Paycom, a comprehensive HR management software, enables employees to review and approve their payroll information directly that gives them greater control and transparency over their earnings.
One important step in this process is the approval of checks in Paycom, a task that ensures both the employee and employer are aligned on payment details before payroll is finalized. But what happens if you don’t approve your check on Paycom?
In this article, we’ll break down the consequences of not approving checks in Paycom by exploring how it can impact your paycheck and your employer's payroll process.
Paycom’s payroll system enables employees to ensure their paycheck details before processing. Through the employee self-service portal, employees can review detailed breakdowns of earnings, deductions, taxes, and net pay.
Through Paycom Beti technology, employees can manage their payroll inputs, like time submissions, PTO requests, and expenses. They can also proactively resolve errors identified by Beti, such as duplicate time punches, pending expenses, or unapproved PTO, ensuring data accuracy and minimizing compliance risks.
Employees are encouraged to carefully review their paychecks for potential discrepancies. Once the paycheck has been reviewed, employees need to approve it by a specific deadline set by their employer.
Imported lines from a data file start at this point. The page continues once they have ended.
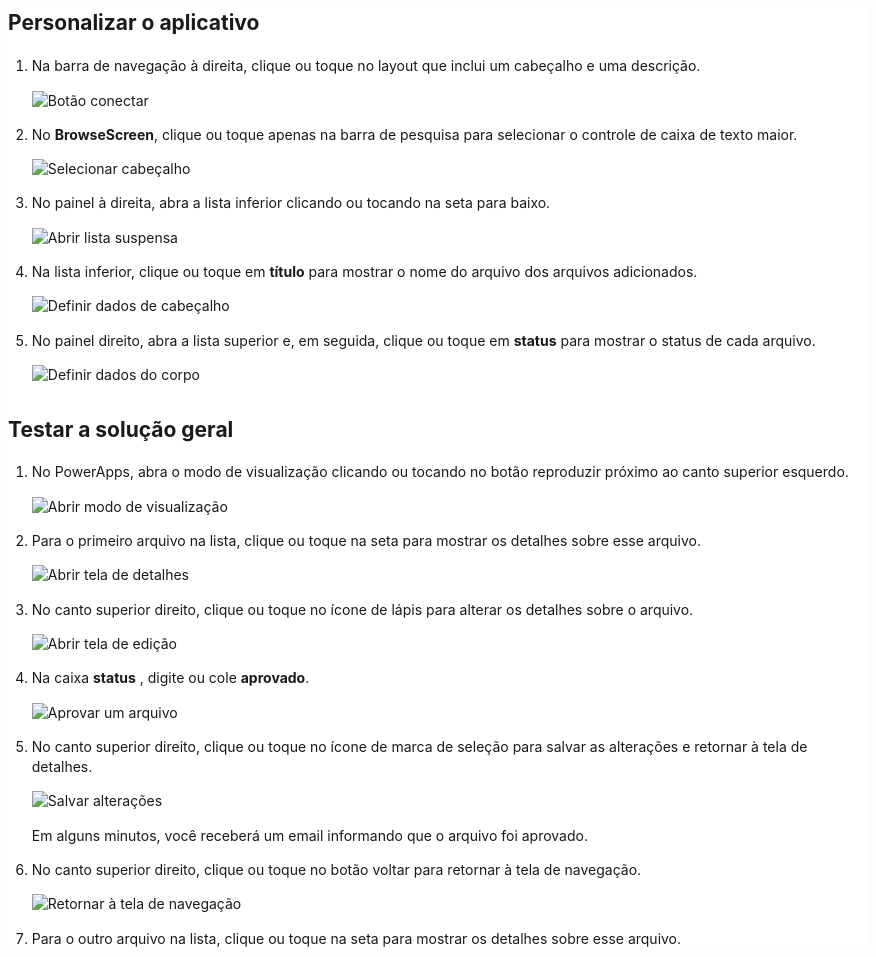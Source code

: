 ## <a name="customize-the-app"></a>Personalizar o aplicativo
1. Na barra de navegação à direita, clique ou toque no layout que inclui um cabeçalho e uma descrição.
   
    ![Botão conectar](./media/common-data-model-approve/choose-layout.png)
2. No **BrowseScreen**, clique ou toque apenas na barra de pesquisa para selecionar o controle de caixa de texto maior.
   
    ![Selecionar cabeçalho](./media/common-data-model-approve/select-header.png)
3. No painel à direita, abra a lista inferior clicando ou tocando na seta para baixo.
   
    ![Abrir lista suspensa](./media/common-data-model-approve/open-dropdown.png)
4. Na lista inferior, clique ou toque em **título** para mostrar o nome do arquivo dos arquivos adicionados.
   
    ![Definir dados de cabeçalho](./media/common-data-model-approve/set-heading.png)
5. No painel direito, abra a lista superior e, em seguida, clique ou toque em **status** para mostrar o status de cada arquivo.
   
    ![Definir dados do corpo](./media/common-data-model-approve/set-body.png)

## <a name="test-the-overall-solution"></a>Testar a solução geral
1. No PowerApps, abra o modo de visualização clicando ou tocando no botão reproduzir próximo ao canto superior esquerdo.
   
    ![Abrir modo de visualização](./media/common-data-model-approve/open-preview.png)
2. Para o primeiro arquivo na lista, clique ou toque na seta para mostrar os detalhes sobre esse arquivo.
   
    ![Abrir tela de detalhes](./media/common-data-model-approve/open-details.png)
3. No canto superior direito, clique ou toque no ícone de lápis para alterar os detalhes sobre o arquivo.
   
    ![Abrir tela de edição](./media/common-data-model-approve/edit-record.png)
4. Na caixa **status** , digite ou cole **aprovado**.
   
    ![Aprovar um arquivo](./media/common-data-model-approve/change-status.png)
5. No canto superior direito, clique ou toque no ícone de marca de seleção para salvar as alterações e retornar à tela de detalhes.
   
    ![Salvar alterações](./media/common-data-model-approve/save-record.png)
   
    Em alguns minutos, você receberá um email informando que o arquivo foi aprovado.
6. No canto superior direito, clique ou toque no botão voltar para retornar à tela de navegação.
   
    ![Retornar à tela de navegação](./media/common-data-model-approve/back-arrow.png)
7. Para o outro arquivo na lista, clique ou toque na seta para mostrar os detalhes sobre esse arquivo.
Why Approving Paychecks Is Important?
The approval stage is important because:
- Failing to approve a paycheck can allow errors, such as incorrect overtime hours or missed reimbursements to go unnoticed until after payment is processed
- Without this step, there could be complications in receiving paycheck on time, particularly if errors arise that need to be resolved
- Employee approval helps validate that all calculations are agreed upon before payments are finalized
Employees work hard to earn their wages, so ensuring paycheck accuracy is quite important. However, in Paycom’s system, not approving your check doesn’t mean you won’t get paid. If you’re wondering how to paycom approve my check, it’s worth noting that payroll will still run to ensure employees are paid on time, even if they haven’t approved their checks through Paycom’s Beti system.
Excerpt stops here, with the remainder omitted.